The House plan is a better approach for this budget because it limits harm to critical education systems, gets us on the right path for our pension liabilities sooner and can achieve a greater return on investment for the underfunded pension plans.
Limits harm to critical education systems
The House budget puts money into wiping out deep nine percent budget cuts proposed by the governor to P-12 education, higher education and a few other services. It freezes, rather than reduces, education funding at its 2016 levels for the next two years. Supporting education is important for Kentucky’s economy both now and in the future.
In the short term, by stopping cuts the House budget would prevent job loss through attrition and possible layoffs, especially important to rural areas of the state where public schools and community colleges play a significant employment role. In the long term, we know that education is key to the skilled workforce and entrepreneurial leadership it takes to grow our economy and generate revenue to invest in thriving communities and pay down our debt over the next few decades.
Gets pension plans on the right path sooner
The House plan makes the full actuarially required contribution (ARC) to our pension plans immediately and with House Bill 1 sets that as the policy of the state moving forward for the teachers’ plan (a 2013 law did so for the state workers’ plan). The governor’s budget falls short of the full ARC for the teachers’ plan.
Both budgets actually contribute more than the ARC for the Kentucky Employees Retirement System (KERS) non-hazardous plan. The House plan contributes $90 million above the ARC over the biennium while the governor’s plan puts in $157 million over the ARC. A contribution above the ARC makes sense because it’s been calculated with an unreasonably high assumption about the plan’s future rate of return on investments given its low level of assets. The KERS board recently lowered that assumption and an amount significantly above the ARC is needed to reflect that revision.
While the House plan provides the full ARC for the Kentucky Teachers’ Retirement System (KTRS), the governor’s plan only puts in two-thirds of its required ARC. That makes the governor’s budget $345 million short of the KTRS ARC over the biennium.
It’s unwise to make only a partial payment to KTRS while setting so much money aside, as the Governor proposes. Doing so is akin to saving money for next year’s mortgage payments on your home while not making full payments this year. It’s much better to get on the right track now.

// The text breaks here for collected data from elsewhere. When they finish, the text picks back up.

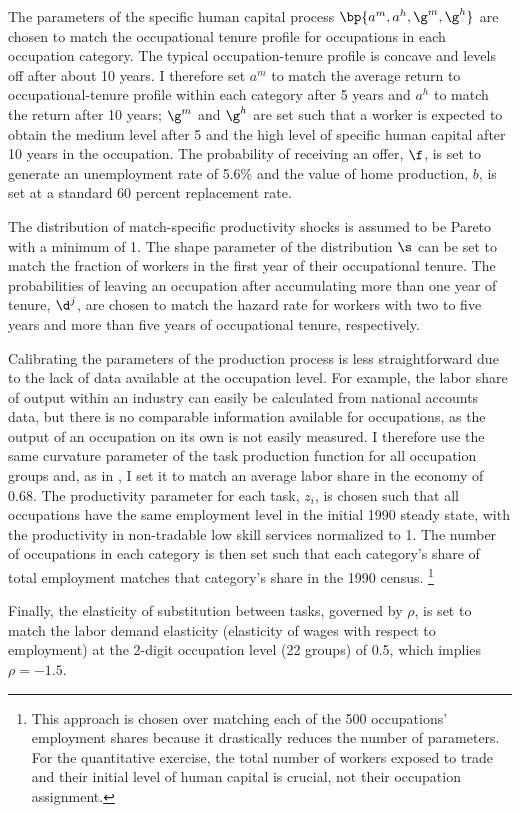 \documentclass[12pt]{article}
\newcommand{\CiteReference}{../reference.bib}
\theoremstyle{definition}
\begin{document}
The parameters of the specific human capital process $\bp{a^m, a^h, \g^m, \g^h}$ are chosen to match the occupational tenure profile for occupations in each occupation category. The typical occupation-tenure profile is concave and levels off after about 10 years. I therefore set $a^m$ to match the average return to occupational-tenure profile within each category after 5 years and $a^h$ to match the return after 10 years; $\g^m$ and $\g^h$ are set such that a worker is expected to obtain the medium level after 5 and the high level of specific human capital after 10 years in the occupation. The probability of receiving an offer, $\f$, is set to generate an unemployment rate of 5.6\% and the value of home production, $b$, is set at a standard 60 percent replacement rate. 

The distribution of match-specific productivity shocks is assumed to be Pareto with a minimum of 1. The shape parameter of the distribution $\s$ can be set to match the fraction of workers in the first year of their occupational tenure. The probabilities of leaving an occupation after accumulating more than one year of tenure, $\d^j$, are chosen to match the hazard rate for workers with two to five years and more than five years of occupational tenure, respectively. 

Calibrating the parameters of the production process is less straightforward due to the lack of data available at the occupation level. For example, the labor share of output within an industry can easily be calculated from national accounts data, but there is no comparable information available for occupations, as the output of an occupation on its own is not easily measured. I therefore use the same curvature parameter of the task production function for all occupation groups and, as in \citet{kambourovOccupationalMobilityWage2009}, I set it to match an average labor share in the economy of 0.68. The productivity parameter for each task, $z_i$, is chosen such that all occupations have the same employment level in the initial 1990 steady state, with the productivity in non-tradable low skill services normalized to 1. The number of occupations in each category is then set such that each category's share of total employment matches that category's share in the 1990 census. \footnote{This approach is chosen over matching each of the 500 occupations' employment shares because it drastically reduces the number of parameters. For the quantitative exercise, the total number of workers exposed to trade and their initial level of human capital is crucial, not their occupation assignment.}

Finally, the elasticity of substitution between tasks, governed by $\rho$, is set to match the labor demand elasticity (elasticity of wages with respect to employment) at the 2-digit occupation level (22 groups) of 0.5, which implies $\rho = -1.5$. 







\end{document}
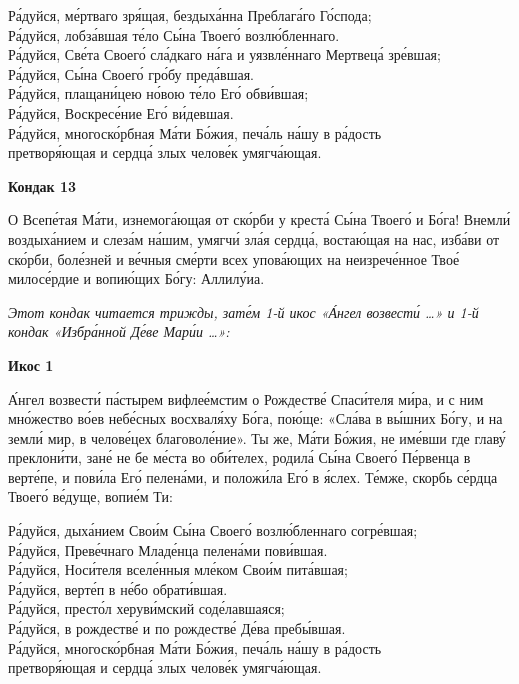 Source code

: \documentclass[14pt,article,oneside]{memoir}
\begin{document}
\noindent Ра́дуйся, ме́ртваго зря́щая, бездыха́нна Преблага́го Го́спода;\\ Ра́дуйся, лобза́вшая те́ло Сы́на Твоего́ возлю́бленнаго.\\
Ра́дуйся, Све́та Своего́ сла́дкаго на́га и уязвле́ннаго Мертвеца́ зре́вшая;\\ Ра́дуйся, Сы́на Своего́ гро́бу преда́вшая.\\
Ра́дуйся, плащани́цею но́вою те́ло Его́ обви́вшая;\\ Ра́дуйся, Воскресе́ние Его́ ви́девшая.\\
Ра́дуйся, многоско́рбная Ма́ти Бо́жия, печа́ль на́шу в ра́дость\\ \vin претворя́ющая и сердца́ злых челове́к умягча́ющая.

\begin{center}
  \textbf{Кондак 13}
\end{center}

О Всепе́тая Ма́ти, изнемога́ющая от ско́рби у креста́ Сы́на Твоего́ и Бо́га! Внемли́ воздыха́нием и слеза́м на́шим, умягчи́ зла́я сердца́, востаю́щая на нас, изба́ви от ско́рби, боле́зней и ве́чныя сме́рти всех упова́ющих на неизрече́нное Твое́ милосе́рдие и вопию́щих Бо́гу: Аллилу́иа.

\emph{Этот кондак читается трижды, зате́м 1-й икос «А́нгел возвести́ …» и 1-й кондак «Избра́нной Де́ве Мари́и …»:}

\begin{center}
  \textbf{Икос 1}
\end{center}

А́нгел возвести́ па́стырем вифлее́мстим о Рождестве́ Спаси́теля ми́ра, и с ним мно́жество во́ев небе́сных восхваля́ху Бо́га, пою́ще: «Сла́ва в вы́шних Бо́гу, и на земли́ мир, в челове́цех благоволе́ние». Ты же, Ма́ти Бо́жия, не име́вши где главу́ преклони́ти, зане́ не бе ме́ста во оби́телех, родила́ Сы́на Своего́ Пе́рвенца в верте́пе, и пови́ла Его́ пелена́ми, и положи́ла Его́ в я́слех. Те́мже, скорбь се́рдца Твоего́ ве́дуще, вопие́м Ти:

\noindent Ра́дуйся, дыха́нием Свои́м Сы́на Своего́ возлю́бленнаго согре́вшая;\\ Ра́дуйся, Преве́чнаго Младе́нца пелена́ми пови́вшая.\\
Ра́дуйся, Носи́теля вселе́нныя мле́ком Свои́м пита́вшая;\\ Ра́дуйся, верте́п в не́бо обрати́вшая.\\
Ра́дуйся, престо́л херуви́мский соде́лавшаяся;\\ Ра́дуйся, в рождестве́ и по рождестве́ Де́ва пребы́вшая.\\
Ра́дуйся, многоско́рбная Ма́ти Бо́жия, печа́ль на́шу в ра́дость\\ \vin претворя́ющая и сердца́ злых челове́к умягча́ющая.
\end{document}
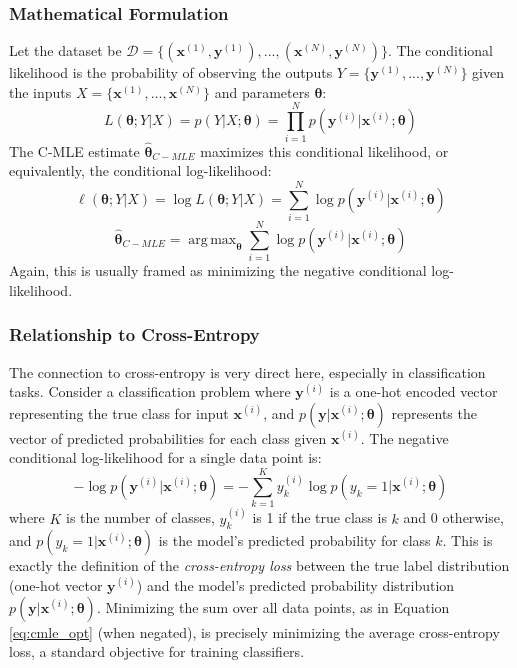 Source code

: \documentclass{article}
\DeclareMathOperator*{\argmax}{arg\,max}
\begin{document}
\subsubsection{Mathematical Formulation}
Let the dataset be $\mathcal{D} = \{ (\mathbf{x}^{(1)}, \mathbf{y}^{(1)}), ..., (\mathbf{x}^{(N)}, \mathbf{y}^{(N)}) \}$. The conditional likelihood is the probability of observing the outputs $Y = \{\mathbf{y}^{(1)}, ..., \mathbf{y}^{(N)}\}$ given the inputs $X = \{\mathbf{x}^{(1)}, ..., \mathbf{x}^{(N)}\}$ and parameters $\bm{\theta}$:
\begin{equation}
    L(\bm{\theta}; Y|X) = p(Y | X; \bm{\theta}) = \prod_{i=1}^{N} p(\mathbf{y}^{(i)} | \mathbf{x}^{(i)}; \bm{\theta})
\end{equation}
The C-MLE estimate $\hat{\bm{\theta}}_{C-MLE}$ maximizes this conditional likelihood, or equivalently, the conditional log-likelihood:
\begin{equation}
    \ell(\bm{\theta}; Y|X) = \log L(\bm{\theta}; Y|X) = \sum_{i=1}^{N} \log p(\mathbf{y}^{(i)} | \mathbf{x}^{(i)}; \bm{\theta})
\end{equation}
\begin{equation} \label{eq:cmle_opt}
    \hat{\bm{\theta}}_{C-MLE} = \argmax_{\bm{\theta}} \sum_{i=1}^{N} \log p(\mathbf{y}^{(i)} | \mathbf{x}^{(i)}; \bm{\theta})
\end{equation}
Again, this is usually framed as minimizing the negative conditional log-likelihood.

\subsubsection{Relationship to Cross-Entropy}
The connection to cross-entropy is very direct here, especially in classification tasks. Consider a classification problem where $\mathbf{y}^{(i)}$ is a one-hot encoded vector representing the true class for input $\mathbf{x}^{(i)}$, and $p(\mathbf{y} | \mathbf{x}^{(i)}; \bm{\theta})$ represents the vector of predicted probabilities for each class given $\mathbf{x}^{(i)}$. The negative conditional log-likelihood for a single data point is:
\begin{equation}
    -\log p(\mathbf{y}^{(i)} | \mathbf{x}^{(i)}; \bm{\theta}) = -\sum_{k=1}^{K} y^{(i)}_k \log p(y_k=1 | \mathbf{x}^{(i)}; \bm{\theta})
\end{equation}
where $K$ is the number of classes, $y^{(i)}_k$ is 1 if the true class is $k$ and 0 otherwise, and $p(y_k=1 | \mathbf{x}^{(i)}; \bm{\theta})$ is the model's predicted probability for class $k$. This is exactly the definition of the \emph{cross-entropy loss} between the true label distribution (one-hot vector $\mathbf{y}^{(i)}$) and the model's predicted probability distribution $p(\mathbf{y} | \mathbf{x}^{(i)}; \bm{\theta})$. Minimizing the sum over all data points, as in Equation \ref{eq:cmle_opt} (when negated), is precisely minimizing the average cross-entropy loss, a standard objective for training classifiers.
\end{document}
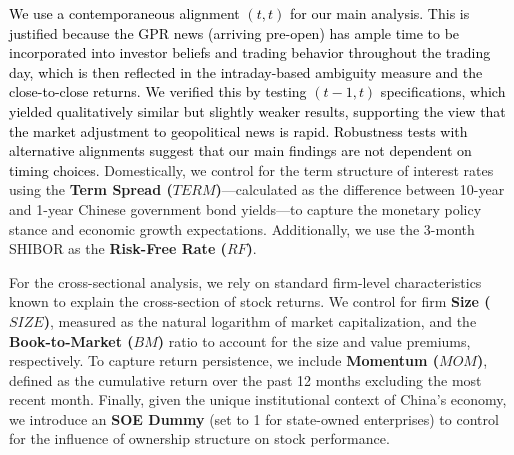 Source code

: \documentclass[preprint,12pt,authoryear]{elsarticle}
\begin{document}
\textcolor{black}{We use a contemporaneous alignment $(t, t)$ for our main analysis. This is justified because the GPR news (arriving pre-open) has ample time to be incorporated into investor beliefs and trading behavior throughout the trading day, which is then reflected in the intraday-based ambiguity measure and the close-to-close returns. We verified this by testing $(t-1, t)$ specifications, which yielded qualitatively similar but slightly weaker results, supporting the view that the market adjustment to geopolitical news is rapid. Robustness tests with alternative alignments \textcolor{black}{suggest} that our main findings are not \textcolor{black}{dependent on} timing choices.} Domestically, we control for the term structure of interest rates using the \textbf{Term Spread ($TERM$)}—calculated as the difference between 10-year and 1-year Chinese government bond yields—to capture the monetary policy stance and economic growth expectations. Additionally, we use the 3-month SHIBOR as the \textbf{Risk-Free Rate ($RF$)}.

For the cross-sectional analysis, we rely on standard firm-level characteristics known to explain the cross-section of stock returns. We control for firm \textbf{Size ($SIZE$)}, measured as the natural logarithm of market capitalization, and the \textbf{Book-to-Market ($BM$)} ratio to account for the size and value premiums, respectively. To capture return persistence, we include \textbf{Momentum ($MOM$)}, defined as the cumulative return over the past 12 months excluding the most recent month. Finally, given the unique institutional context of China's economy, we introduce an \textbf{SOE Dummy} (set to 1 for state-owned enterprises) to control for the influence of ownership structure on stock performance.
\end{document}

Anything less than the full ARC for KTRS could hurt the state’s credit rating. That’s because the accounting rule that kicked in last year requiring the state to report a much larger unfunded liability will presumably continue to apply.
Also, while it makes sense to add money to the rainy day fund with a growing economy, the $524 million the governor leaves in the fund is a huge leap from the $209 million that’s in there now – especially considering the important investments in our economy we’d have to forego. The House does add money to the fund, growing it by $74 million.
Can achieve a greater return on investment
Sending more money directly to the pension plans is better than leaving them in an idle permanent fund because the monies can be immediately invested with a long-term time horizon and can help with the plans’ cash flow problems.
Both the KERS non-hazardous plan and KTRS have a negative cash flow situation, meaning more money is going out of the systems than is coming in. That’s forcing them to sell investment assets to pay retiree benefits. In order to do so, they have to maintain more liquidity in their portfolios than is optimal. Especially in a down financial market as we have been experiencing, that means the systems are selling assets at a loss and are unable to diversify into potentially more lucrative opportunities. More money into the systems now can help address that problem.
Also, the permanent fund has an unclear set of investment goals. While the stated purpose of the fund is to help the pension plans as needed in the future, it’s not clear when those dollars would be infused into the systems and why. A shorter-term investment horizon would be needed, which would constrain options. One reason pension plans have achieved high rates of return historically is they are able to invest with 30-40 year time horizons. Putting more money directly into the pension systems would likely mean higher investment returns over time.
The House plan certainly doesn’t solve all the state’s problems and more will have to be figured out about the path forward beyond this two-year budget.
It still contains big cuts to many vital investments ranging from mental health to environmental protection, from services for the elderly to the arts. Except in a few areas like college scholarships, it doesn’t include needed new investments and continues to freeze funding in areas like the SEEK formula for schools — which constitutes a cut once inflation is taken into account. It’s built on a record amount of one-time money that is very unlikely to be there when the next budget is created, making a conversation about new revenue a necessity between now and then.
But given where we are, and with the time left in the session, it’s a responsible way forward.